╭─ Working data
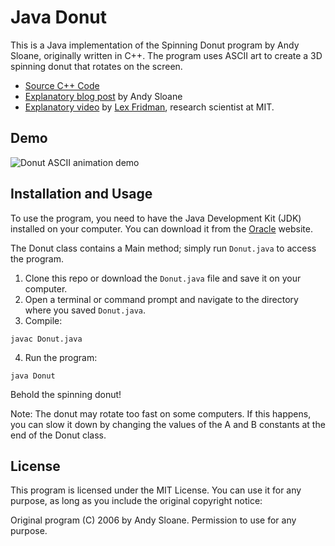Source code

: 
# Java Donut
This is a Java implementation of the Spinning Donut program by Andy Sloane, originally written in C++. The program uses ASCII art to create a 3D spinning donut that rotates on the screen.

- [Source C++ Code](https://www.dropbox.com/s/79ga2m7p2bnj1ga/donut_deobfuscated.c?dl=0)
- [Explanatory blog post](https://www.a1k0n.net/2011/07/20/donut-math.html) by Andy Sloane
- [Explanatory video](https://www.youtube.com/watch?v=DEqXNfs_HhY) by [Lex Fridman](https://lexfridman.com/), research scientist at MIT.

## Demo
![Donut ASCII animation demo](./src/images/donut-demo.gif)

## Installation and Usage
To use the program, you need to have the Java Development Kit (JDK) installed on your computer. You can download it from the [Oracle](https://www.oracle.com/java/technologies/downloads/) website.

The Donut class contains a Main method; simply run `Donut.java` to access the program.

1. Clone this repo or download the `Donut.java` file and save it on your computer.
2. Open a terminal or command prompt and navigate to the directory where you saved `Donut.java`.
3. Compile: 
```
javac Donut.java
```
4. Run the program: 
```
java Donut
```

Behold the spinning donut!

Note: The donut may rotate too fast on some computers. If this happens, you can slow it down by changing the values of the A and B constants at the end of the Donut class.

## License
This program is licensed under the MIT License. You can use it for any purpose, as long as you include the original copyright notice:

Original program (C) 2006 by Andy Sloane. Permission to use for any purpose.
╰─
╭─ Working data
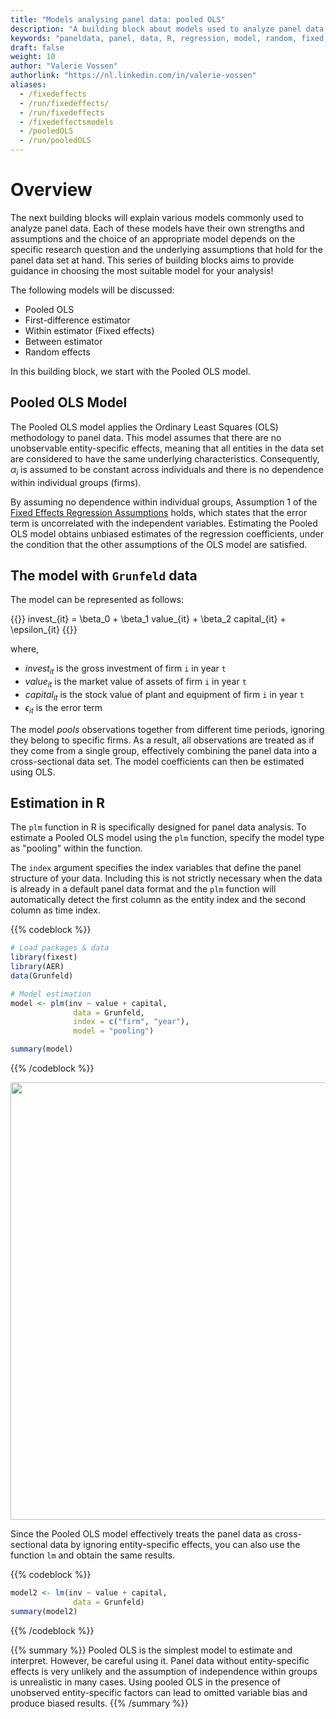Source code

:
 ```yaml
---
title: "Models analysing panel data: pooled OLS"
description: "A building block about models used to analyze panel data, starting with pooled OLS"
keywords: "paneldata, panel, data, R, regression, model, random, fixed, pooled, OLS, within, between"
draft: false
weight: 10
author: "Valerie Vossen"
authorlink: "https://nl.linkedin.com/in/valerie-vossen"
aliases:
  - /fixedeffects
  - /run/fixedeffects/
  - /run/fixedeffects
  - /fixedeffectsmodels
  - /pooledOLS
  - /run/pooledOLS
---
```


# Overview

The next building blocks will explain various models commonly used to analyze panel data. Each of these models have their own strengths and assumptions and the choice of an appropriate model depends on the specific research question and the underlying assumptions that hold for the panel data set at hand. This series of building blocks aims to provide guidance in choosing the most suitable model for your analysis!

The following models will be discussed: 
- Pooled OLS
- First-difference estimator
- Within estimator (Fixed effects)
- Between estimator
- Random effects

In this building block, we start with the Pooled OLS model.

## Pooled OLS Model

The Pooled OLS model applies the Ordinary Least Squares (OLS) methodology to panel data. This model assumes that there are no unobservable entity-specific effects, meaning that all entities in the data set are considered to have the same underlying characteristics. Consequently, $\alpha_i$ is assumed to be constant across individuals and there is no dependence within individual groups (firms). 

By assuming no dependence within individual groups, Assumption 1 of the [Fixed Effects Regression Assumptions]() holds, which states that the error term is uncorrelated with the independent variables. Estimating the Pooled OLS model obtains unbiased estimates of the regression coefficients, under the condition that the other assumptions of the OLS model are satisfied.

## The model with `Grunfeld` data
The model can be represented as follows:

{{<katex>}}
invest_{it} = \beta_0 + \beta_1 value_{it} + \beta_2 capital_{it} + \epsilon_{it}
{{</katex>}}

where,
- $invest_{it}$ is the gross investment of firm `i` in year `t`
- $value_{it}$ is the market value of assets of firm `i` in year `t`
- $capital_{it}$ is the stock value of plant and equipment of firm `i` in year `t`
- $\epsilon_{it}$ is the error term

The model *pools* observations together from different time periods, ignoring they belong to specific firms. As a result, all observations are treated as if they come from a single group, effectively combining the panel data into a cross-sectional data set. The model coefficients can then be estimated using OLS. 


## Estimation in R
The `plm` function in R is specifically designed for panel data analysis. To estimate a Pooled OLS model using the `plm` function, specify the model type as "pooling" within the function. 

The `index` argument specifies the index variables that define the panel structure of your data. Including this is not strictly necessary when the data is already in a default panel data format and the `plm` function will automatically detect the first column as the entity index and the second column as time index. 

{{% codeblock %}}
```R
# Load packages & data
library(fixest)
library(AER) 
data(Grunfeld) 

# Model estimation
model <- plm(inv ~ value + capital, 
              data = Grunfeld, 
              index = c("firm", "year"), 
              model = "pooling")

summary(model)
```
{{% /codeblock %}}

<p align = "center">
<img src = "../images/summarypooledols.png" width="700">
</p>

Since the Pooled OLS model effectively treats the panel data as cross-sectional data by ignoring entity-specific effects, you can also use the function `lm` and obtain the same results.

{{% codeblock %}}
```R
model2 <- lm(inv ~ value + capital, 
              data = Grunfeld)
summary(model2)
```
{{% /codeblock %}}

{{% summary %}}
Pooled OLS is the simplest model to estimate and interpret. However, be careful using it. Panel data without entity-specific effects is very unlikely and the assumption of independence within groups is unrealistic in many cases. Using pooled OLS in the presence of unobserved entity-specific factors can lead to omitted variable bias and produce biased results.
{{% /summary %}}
╰─
╭─ Working data
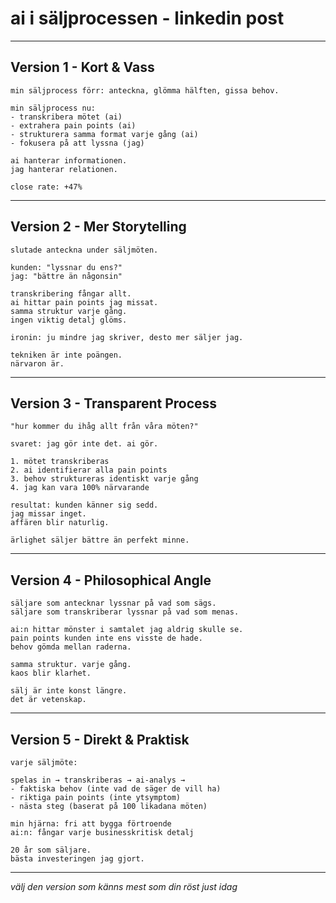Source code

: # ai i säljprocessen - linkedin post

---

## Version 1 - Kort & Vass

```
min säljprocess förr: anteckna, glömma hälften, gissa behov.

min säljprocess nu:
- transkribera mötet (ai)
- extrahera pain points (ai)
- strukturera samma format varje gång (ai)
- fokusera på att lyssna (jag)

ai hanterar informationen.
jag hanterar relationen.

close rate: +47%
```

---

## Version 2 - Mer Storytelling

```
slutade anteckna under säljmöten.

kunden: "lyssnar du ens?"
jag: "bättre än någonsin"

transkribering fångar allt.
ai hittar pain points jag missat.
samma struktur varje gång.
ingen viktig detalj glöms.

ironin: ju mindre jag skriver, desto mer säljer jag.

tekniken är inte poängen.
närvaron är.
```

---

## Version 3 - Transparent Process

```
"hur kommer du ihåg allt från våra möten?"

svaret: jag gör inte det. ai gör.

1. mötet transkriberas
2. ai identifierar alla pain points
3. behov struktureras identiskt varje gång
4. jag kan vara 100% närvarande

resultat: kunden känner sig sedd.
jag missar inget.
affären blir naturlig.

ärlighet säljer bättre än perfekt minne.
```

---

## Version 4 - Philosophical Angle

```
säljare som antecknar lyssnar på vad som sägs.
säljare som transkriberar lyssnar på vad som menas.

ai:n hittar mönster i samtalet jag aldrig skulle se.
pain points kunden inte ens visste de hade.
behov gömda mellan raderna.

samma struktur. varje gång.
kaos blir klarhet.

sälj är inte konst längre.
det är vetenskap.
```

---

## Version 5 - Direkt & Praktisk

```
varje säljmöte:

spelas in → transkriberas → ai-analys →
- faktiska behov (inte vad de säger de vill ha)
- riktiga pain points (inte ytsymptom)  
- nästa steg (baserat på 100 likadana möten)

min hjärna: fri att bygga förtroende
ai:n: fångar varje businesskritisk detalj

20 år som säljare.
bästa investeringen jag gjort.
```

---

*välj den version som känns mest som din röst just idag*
╰─
In the listing above, find the line containing "is the market" and the line containing "within the function.", then repeat those two lines and everything between them exactly.

- $value_{it}$ is the market value of assets of firm `i` in year `t`
- $capital_{it}$ is the stock value of plant and equipment of firm `i` in year `t`
- $\epsilon_{it}$ is the error term

The model *pools* observations together from different time periods, ignoring they belong to specific firms. As a result, all observations are treated as if they come from a single group, effectively combining the panel data into a cross-sectional data set. The model coefficients can then be estimated using OLS. 


## Estimation in R
The `plm` function in R is specifically designed for panel data analysis. To estimate a Pooled OLS model using the `plm` function, specify the model type as "pooling" within the function. 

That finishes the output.